It can only be drawn through a pipette when it is liquid and must be maintained on ice. The integrity of the ring is important to maintain. If the structure is disrupted, that can negatively affect organoid growth, and you can easily lose material when changing media.
Begin this procedure with preparation of mouse basal and luminal prostate epithelial cells as described in the text protocol. Wash the cell pellet in 500 microliters of mouse organoid media, then re-suspend the pellet at a cell density of 1, 000 cells per microliter. To prepare master mixes, mix epithelial cells suspended in mouse organoid media with matrix gel to generate a final mixture that contains 25%cells in media and 75%matrix gel.
Depending on the downstream application, basal cells are typically plated at a concentration of 100 to 2, 000 cells per 80 microliters, whereas luminal cells are plated at a concentration of 2, 000 to 10, 000 cells per 80 microliters. For each cell mixture, add 80 microliters of the matrix gel per well of a 24-well plate. Pipette a droplet onto the lower half of the wall of the well while avoiding direct contact with the poly-hema coating.

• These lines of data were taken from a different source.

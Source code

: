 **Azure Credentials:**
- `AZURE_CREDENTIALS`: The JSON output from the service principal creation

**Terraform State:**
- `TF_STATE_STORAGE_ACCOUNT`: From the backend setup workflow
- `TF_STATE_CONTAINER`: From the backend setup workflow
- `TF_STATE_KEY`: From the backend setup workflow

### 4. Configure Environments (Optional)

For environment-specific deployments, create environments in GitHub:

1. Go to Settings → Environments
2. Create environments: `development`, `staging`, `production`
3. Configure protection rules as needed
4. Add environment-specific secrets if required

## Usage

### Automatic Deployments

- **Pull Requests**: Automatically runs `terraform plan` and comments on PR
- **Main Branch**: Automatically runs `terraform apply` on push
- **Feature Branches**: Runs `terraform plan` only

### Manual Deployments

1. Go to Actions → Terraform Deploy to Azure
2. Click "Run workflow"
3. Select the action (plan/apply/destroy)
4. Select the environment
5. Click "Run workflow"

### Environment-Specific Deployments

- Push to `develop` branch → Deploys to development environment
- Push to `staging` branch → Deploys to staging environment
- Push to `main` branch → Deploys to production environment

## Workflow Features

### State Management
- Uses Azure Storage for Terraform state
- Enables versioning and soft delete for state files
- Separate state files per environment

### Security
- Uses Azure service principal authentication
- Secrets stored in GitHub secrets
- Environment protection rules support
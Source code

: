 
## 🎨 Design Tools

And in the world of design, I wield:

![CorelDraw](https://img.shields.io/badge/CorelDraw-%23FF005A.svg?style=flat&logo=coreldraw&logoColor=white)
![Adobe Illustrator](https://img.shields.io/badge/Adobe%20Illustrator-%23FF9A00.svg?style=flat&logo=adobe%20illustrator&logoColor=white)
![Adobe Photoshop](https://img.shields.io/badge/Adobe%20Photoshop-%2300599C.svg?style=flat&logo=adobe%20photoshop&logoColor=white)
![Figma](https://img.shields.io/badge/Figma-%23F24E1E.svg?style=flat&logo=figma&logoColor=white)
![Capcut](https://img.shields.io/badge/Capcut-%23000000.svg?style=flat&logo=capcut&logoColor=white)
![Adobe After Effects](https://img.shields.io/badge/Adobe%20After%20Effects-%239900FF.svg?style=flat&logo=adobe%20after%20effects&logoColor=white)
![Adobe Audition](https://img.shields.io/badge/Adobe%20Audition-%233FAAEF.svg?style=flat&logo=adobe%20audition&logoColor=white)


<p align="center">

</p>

After adding the matrix gel, swirl the plate to allow the matrix gel cell mixture to form a ring around the rim of the well. Place the 24-well plate into a 37-degree Celsius, 5%C02 incubator right side up for 10 minutes to allow the matrix gel to partially harden. After incubating for 10 minutes, flip the 24-well plate upside down and incubate for an additional 50 minutes to allow the matrix gel to completely harden.
Then, add 350 microliters of pre-warmed mouse organoid media drop-wise to the center of each well. After adding the media, return the 24-well plate to the incubator. To replenish mouse organoid media, tilt the 24-well plate at a 45-degree angle, and gently remove existing media from the center of each well using a P1000 pipette while avoiding the matrix gel ring.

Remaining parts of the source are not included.